* Problem description
Everything before the line containing "搜索文章 | 公开 |" stays out; print that line and all lines below it through the last, exactly.

* Given information

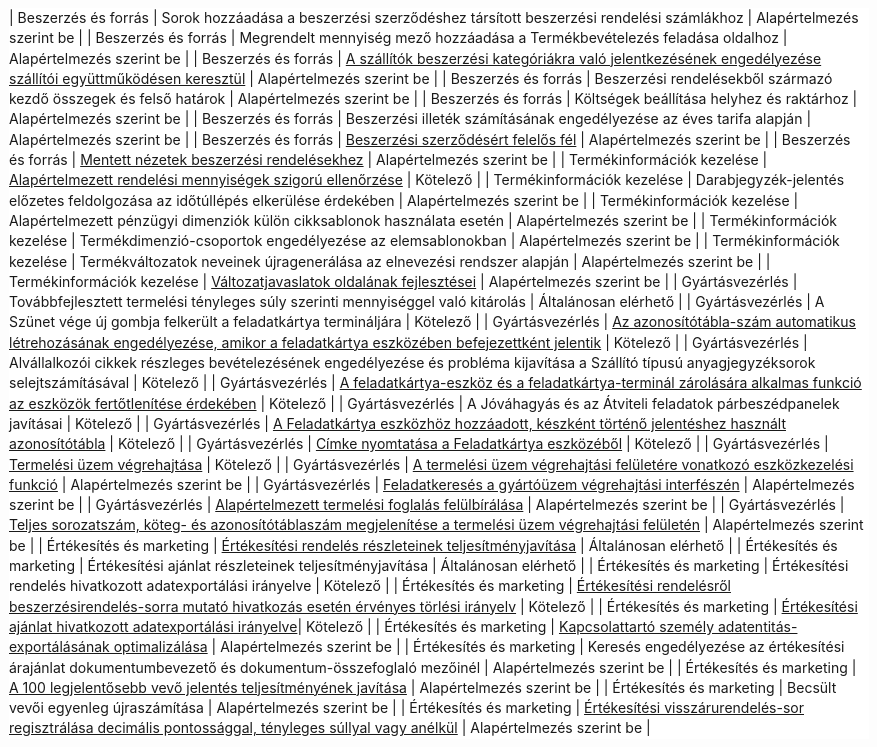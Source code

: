 | Beszerzés és forrás | Sorok hozzáadása a beszerzési szerződéshez társított beszerzési rendelési számlákhoz | Alapértelmezés szerint be |
| Beszerzés és forrás | Megrendelt mennyiség mező hozzáadása a Termékbevételezés feladása oldalhoz | Alapértelmezés szerint be |
| Beszerzés és forrás | [A szállítók beszerzési kategóriákra való jelentkezésének engedélyezése szállítói együttműködésen keresztül](../procurement/category-requests-from-vendors.md) | Alapértelmezés szerint be |
| Beszerzés és forrás | Beszerzési rendelésekből származó kezdő összegek és felső határok | Alapértelmezés szerint be |
| Beszerzés és forrás | Költségek beállítása helyhez és raktárhoz | Alapértelmezés szerint be |
| Beszerzés és forrás | Beszerzési illeték számításának engedélyezése az éves tarifa alapján | Alapértelmezés szerint be |
| Beszerzés és forrás | [Beszerzési szerződésért felelős fél](../procurement/purchase-agreements.md) | Alapértelmezés szerint be |
| Beszerzés és forrás | [Mentett nézetek beszerzési rendelésekhez](saved-views-scm.md) | Alapértelmezés szerint be |
| Termékinformációk kezelése | [Alapértelmezett rendelési mennyiségek szigorú ellenőrzése](../production-control/default-order-settings.md) | Kötelező |
| Termékinformációk kezelése | Darabjegyzék-jelentés előzetes feldolgozása az időtúllépés elkerülése érdekében | Alapértelmezés szerint be |
| Termékinformációk kezelése | Alapértelmezett pénzügyi dimenziók külön cikksablonok használata esetén | Alapértelmezés szerint be |
| Termékinformációk kezelése | Termékdimenzió-csoportok engedélyezése az elemsablonokban | Alapértelmezés szerint be |
| Termékinformációk kezelése | Termékváltozatok neveinek újragenerálása az elnevezési rendszer alapján | Alapértelmezés szerint be |
| Termékinformációk kezelése | [Változatjavaslatok oldalának fejlesztései](../pim/tasks/create-predefined-product-variants.md) | Alapértelmezés szerint be |
| Gyártásvezérlés | Továbbfejlesztett termelési tényleges súly szerinti mennyiséggel való kitárolás | Általánosan elérhető |
| Gyártásvezérlés | A Szünet vége új gombja felkerült a feladatkártya termináljára | Kötelező |
| Gyártásvezérlés | [Az azonosítótábla-szám automatikus létrehozásának engedélyezése, amikor a feladatkártya eszközében befejezettként jelentik](../production-control/production-floor-execution-configure.md) | Kötelező |
| Gyártásvezérlés | Alvállalkozói cikkek részleges bevételezésének engedélyezése és probléma kijavítása a Szállító típusú anyagjegyzéksorok selejtszámításával | Kötelező |
| Gyártásvezérlés | [A feladatkártya-eszköz és a feladatkártya-terminál zárolására alkalmas funkció az eszközök fertőtlenítése érdekében](../production-control/production-floor-execution-configure.md) | Kötelező |
| Gyártásvezérlés | A Jóváhagyás és az Átviteli feladatok párbeszédpanelek javításai | Kötelező |
| Gyártásvezérlés | [A Feladatkártya eszközhöz hozzáadott, készként történő jelentéshez használt azonosítótábla](../production-control/production-floor-execution-configure.md) | Kötelező |
| Gyártásvezérlés | [Címke nyomtatása a Feladatkártya eszközéből](../production-control/production-floor-execution-configure.md) | Kötelező |
| Gyártásvezérlés | [Termelési üzem végrehajtása](../production-control/production-floor-execution-configure.md) | Kötelező |
| Gyártásvezérlés | [A termelési üzem végrehajtási felületére vonatkozó eszközkezelési funkció](../production-control/production-floor-execution-configure.md) | Alapértelmezés szerint be |
| Gyártásvezérlés | [Feladatkeresés a gyártóüzem végrehajtási interfészén](../production-control/production-floor-execution-configure.md) | Alapértelmezés szerint be |
| Gyártásvezérlés | [Alapértelmezett termelési foglalás felülbírálása](../production-control/override-default-reservation-principle.md) | Alapértelmezés szerint be |
| Gyártásvezérlés | [Teljes sorozatszám, köteg- és azonosítótáblaszám megjelenítése a termelési üzem végrehajtási felületén](whats-new-scm-10-0-21.md) | Alapértelmezés szerint be |
| Értékesítés és marketing | [Értékesítési rendelés részleteinek teljesítményjavítása](/dynamics365-release-plan/2021wave1/finance-operations/dynamics365-supply-chain-management/sales-order-details-performance-enhancement) | Általánosan elérhető |
| Értékesítés és marketing | Értékesítési ajánlat részleteinek teljesítményjavítása | Általánosan elérhető |
| Értékesítés és marketing | Értékesítési rendelés hivatkozott adatexportálási irányelve | Kötelező |
| Értékesítés és marketing | [Értékesítési rendelésről beszerzésirendelés-sorra mutató hivatkozás esetén érvényes törlési irányelv](/dynamics365-release-plan/2021wave1/finance-operations/dynamics365-supply-chain-management/sales-order-purchase-order-line-deletion-policy) | Kötelező |
| Értékesítés és marketing | [Értékesítési ajánlat hivatkozott adatexportálási irányelve](/dynamics365-release-plan/2021wave2/finance-operations/dynamics365-supply-chain-management/sales-quotation-referenced-data-export-policy)| Kötelező |
| Értékesítés és marketing | [Kapcsolattartó személy adatentitás-exportálásának optimalizálása](/dynamics365-release-plan/2021wave1/finance-operations/dynamics365-supply-chain-management/contact-person-data-entity-export-optimization) | Alapértelmezés szerint be |
| Értékesítés és marketing | Keresés engedélyezése az értékesítési árajánlat dokumentumbevezető és dokumentum-összefoglaló mezőinél | Alapértelmezés szerint be |
| Értékesítés és marketing | [A 100 legjelentősebb vevő jelentés teljesítményének javítása](whats-new-scm-10-0-23.md) | Alapértelmezés szerint be |
| Értékesítés és marketing | Becsült vevői egyenleg újraszámítása | Alapértelmezés szerint be |
| Értékesítés és marketing | [Értékesítési visszárurendelés-sor regisztrálása decimális pontossággal, tényleges súllyal vagy anélkül](/dynamics365-release-plan/2021wave1/finance-operations/dynamics365-supply-chain-management/sales-return-order-line-registration-decimal-precision-without-catch-weight) | Alapértelmezés szerint be |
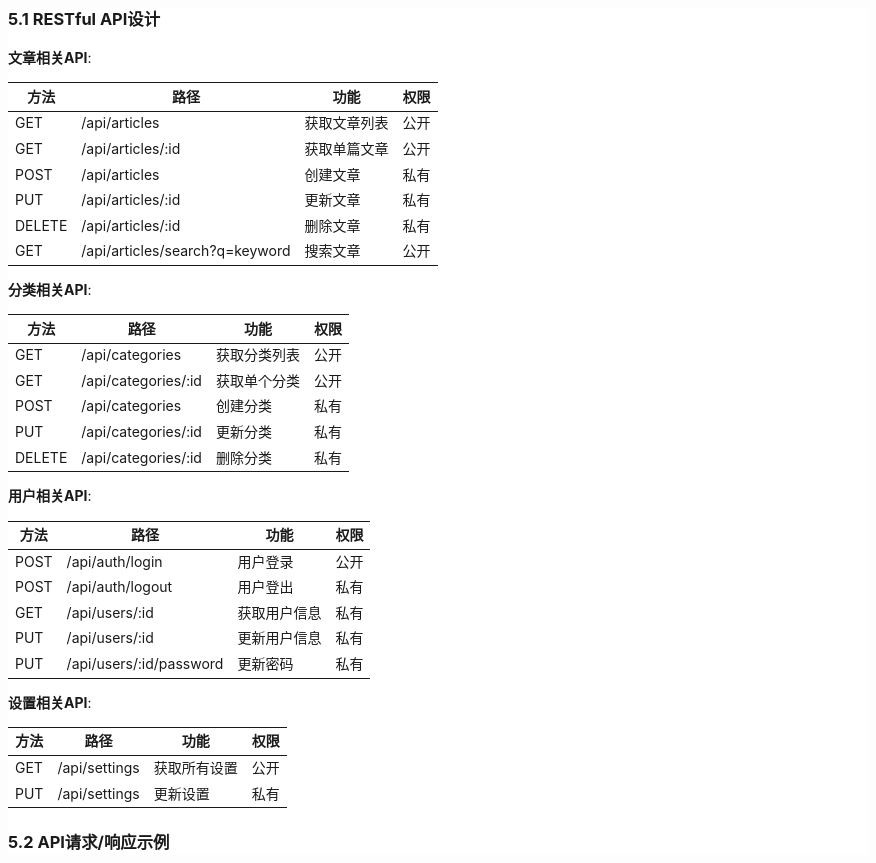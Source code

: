 ### 5.1 RESTful API设计

**文章相关API**:

| 方法 | 路径 | 功能 | 权限 |
|------|------|------|------|
| GET | /api/articles | 获取文章列表 | 公开 |
| GET | /api/articles/:id | 获取单篇文章 | 公开 |
| POST | /api/articles | 创建文章 | 私有 |
| PUT | /api/articles/:id | 更新文章 | 私有 |
| DELETE | /api/articles/:id | 删除文章 | 私有 |
| GET | /api/articles/search?q=keyword | 搜索文章 | 公开 |

**分类相关API**:

| 方法 | 路径 | 功能 | 权限 |
|------|------|------|------|
| GET | /api/categories | 获取分类列表 | 公开 |
| GET | /api/categories/:id | 获取单个分类 | 公开 |
| POST | /api/categories | 创建分类 | 私有 |
| PUT | /api/categories/:id | 更新分类 | 私有 |
| DELETE | /api/categories/:id | 删除分类 | 私有 |

**用户相关API**:

| 方法 | 路径 | 功能 | 权限 |
|------|------|------|------|
| POST | /api/auth/login | 用户登录 | 公开 |
| POST | /api/auth/logout | 用户登出 | 私有 |
| GET | /api/users/:id | 获取用户信息 | 私有 |
| PUT | /api/users/:id | 更新用户信息 | 私有 |
| PUT | /api/users/:id/password | 更新密码 | 私有 |

**设置相关API**:

| 方法 | 路径 | 功能 | 权限 |
|------|------|------|------|
| GET | /api/settings | 获取所有设置 | 公开 |
| PUT | /api/settings | 更新设置 | 私有 |

### 5.2 API请求/响应示例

* Response to this task
| GET | /api/articles/search?q=keyword | 搜索文章 | 公开 |

**分类相关API**:

| 方法 | 路径 | 功能 | 权限 |
|------|------|------|------|
| GET | /api/categories | 获取分类列表 | 公开 |
| GET | /api/categories/:id | 获取单个分类 | 公开 |
| POST | /api/categories | 创建分类 | 私有 |
| PUT | /api/categories/:id | 更新分类 | 私有 |
| DELETE | /api/categories/:id | 删除分类 | 私有 |

**用户相关API**:

| 方法 | 路径 | 功能 | 权限 |
|------|------|------|------|
| POST | /api/auth/login | 用户登录 | 公开 |
| POST | /api/auth/logout | 用户登出 | 私有 |
| GET | /api/users/:id | 获取用户信息 | 私有 |
| PUT | /api/users/:id | 更新用户信息 | 私有 |
| PUT | /api/users/:id/password | 更新密码 | 私有 |

**设置相关API**:

| 方法 | 路径 | 功能 | 权限 |
|------|------|------|------|
| GET | /api/settings | 获取所有设置 | 公开 |
| PUT | /api/settings | 更新设置 | 私有 |

### 5.2 API请求/响应示例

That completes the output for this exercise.